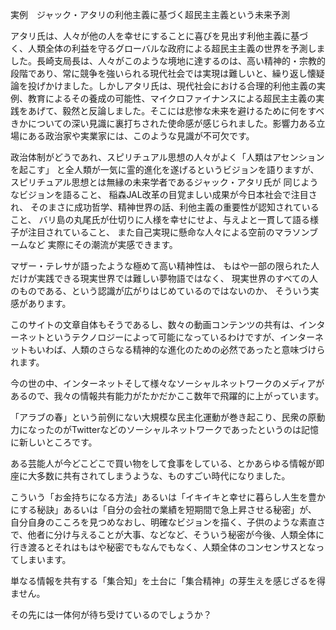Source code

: 実例　ジャック・アタリの利他主義に基づく超民主主義という未来予測

アタリ氏は、人々が他の人を幸せにすることに喜びを見出す利他主義に基づく、人類全体の利益を守るグローバルな政府による超民主主義の世界を予測しました。長崎支局長は、人々がこのような境地に達するのは、高い精神的・宗教的段階であり、常に競争を強いられる現代社会では実現は難しいと、繰り返し懐疑論を投げかけました。しかしアタリ氏は、現代社会における合理的利他主義の実例、教育によるその養成の可能性、マイクロファイナンスによる超民主主義の実践をあげて、毅然と反論しました。そこには悲惨な未来を避けるために何をすべきかについての深い見識に裏打ちされた使命感が感じられました。影響力ある立場にある政治家や実業家には、このような見識が不可欠です。

政治体制がどうであれ、スピリチュアル思想の人々がよく「人類はアセンションを起こす」
と全人類が一気に霊的進化を遂げるというビジョンを語りますが、
スピリチュアル思想とは無縁の未来学者であるジャック・アタリ氏が
同じようなビジョンを語ること、
稲森JAL改革の目覚ましい成果が今日本社会で注目され、
そのまさに成功哲学、精神世界の話、利他主義の重要性が認知されていること、
バリ島の丸尾氏が仕切りに人様を幸せにせよ、与えよと一貫して語る様子が注目されていること、
また自己実現に懸命な人々による空前のマラソンブームなど
実際にその潮流が実感できます。

マザー・テレサが語ったような極めて高い精神性は、
もはや一部の限られた人だけが実践できる現実世界では難しい夢物語ではなく、
現実世界のすべての人のものである、という認識が広がりはじめているのではないのか、
そういう実感があります。

このサイトの文章自体もそうであるし、数々の動画コンテンツの共有は、インターネットというテクノロジーによって可能になっているわけですが、インターネットもいわば、人類のさらなる精神的な進化のための必然であったと意味づけられます。

今の世の中、インターネットそして様々なソーシャルネットワークのメディアがあるので、我々の情報共有能力がたかだかここ数年で飛躍的に上がっています。

「アラブの春」という前例にない大規模な民主化運動が巻き起こり、民衆の原動力になったのがTwitterなどのソーシャルネットワークであったというのは記憶に新しいところです。

ある芸能人が今どこどこで買い物をして食事をしている、とかあらゆる情報が即座に大多数に共有されてしまうような、ものすごい時代になりました。

こういう「お金持ちになる方法」あるいは「イキイキと幸せに暮らし人生を豊かにする秘訣」あるいは「自分の会社の業績を短期間で急上昇させる秘密」が、
自分自身のこころを見つめなおし、明確なビジョンを描く、子供のような素直さで、他者に分け与えることが大事、などなど、そういう秘密が今後、人類全体に行き渡るとそれはもはや秘密でもなんでもなく、人類全体のコンセンサスとなってしまいます。

単なる情報を共有する「集合知」を土台に「集合精神」の芽生えを感じざるを得ません。

その先には一体何が待ち受けているのでしょうか？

━━━━━━

● Your objective
In full and without change, repeat the material above, minus the pictures.

● Written response
Source code

: 実例　ジャック・アタリの利他主義に基づく超民主主義という未来予測

アタリ氏は、人々が他の人を幸せにすることに喜びを見出す利他主義に基づく、人類全体の利益を守るグローバルな政府による超民主主義の世界を予測しました。長崎支局長は、人々がこのような境地に達するのは、高い精神的・宗教的段階であり、常に競争を強いられる現代社会では実現は難しいと、繰り返し懐疑論を投げかけました。しかしアタリ氏は、現代社会における合理的利他主義の実例、教育によるその養成の可能性、マイクロファイナンスによる超民主主義の実践をあげて、毅然と反論しました。そこには悲惨な未来を避けるために何をすべきかについての深い見識に裏打ちされた使命感が感じられました。影響力ある立場にある政治家や実業家には、このような見識が不可欠です。

政治体制がどうであれ、スピリチュアル思想の人々がよく「人類はアセンションを起こす」
と全人類が一気に霊的進化を遂げるというビジョンを語りますが、
スピリチュアル思想とは無縁の未来学者であるジャック・アタリ氏が
同じようなビジョンを語ること、
稲森JAL改革の目覚ましい成果が今日本社会で注目され、
そのまさに成功哲学、精神世界の話、利他主義の重要性が認知されていること、
バリ島の丸尾氏が仕切りに人様を幸せにせよ、与えよと一貫して語る様子が注目されていること、
また自己実現に懸命な人々による空前のマラソンブームなど
実際にその潮流が実感できます。

マザー・テレサが語ったような極めて高い精神性は、
もはや一部の限られた人だけが実践できる現実世界では難しい夢物語ではなく、
現実世界のすべての人のものである、という認識が広がりはじめているのではないのか、
そういう実感があります。

このサイトの文章自体もそうであるし、数々の動画コンテンツの共有は、インターネットというテクノロジーによって可能になっているわけですが、インターネットもいわば、人類のさらなる精神的な進化のための必然であったと意味づけられます。

今の世の中、インターネットそして様々なソーシャルネットワークのメディアがあるので、我々の情報共有能力がたかだかここ数年で飛躍的に上がっています。

「アラブの春」という前例にない大規模な民主化運動が巻き起こり、民衆の原動力になったのがTwitterなどのソーシャルネットワークであったというのは記憶に新しいところです。

ある芸能人が今どこどこで買い物をして食事をしている、とかあらゆる情報が即座に大多数に共有されてしまうような、ものすごい時代になりました。

こういう「お金持ちになる方法」あるいは「イキイキと幸せに暮らし人生を豊かにする秘訣」あるいは「自分の会社の業績を短期間で急上昇させる秘密」が、
自分自身のこころを見つめなおし、明確なビジョンを描く、子供のような素直さで、他者に分け与えることが大事、などなど、そういう秘密が今後、人類全体に行き渡るとそれはもはや秘密でもなんでもなく、人類全体のコンセンサスとなってしまいます。

単なる情報を共有する「集合知」を土台に「集合精神」の芽生えを感じざるを得ません。

その先には一体何が待ち受けているのでしょうか？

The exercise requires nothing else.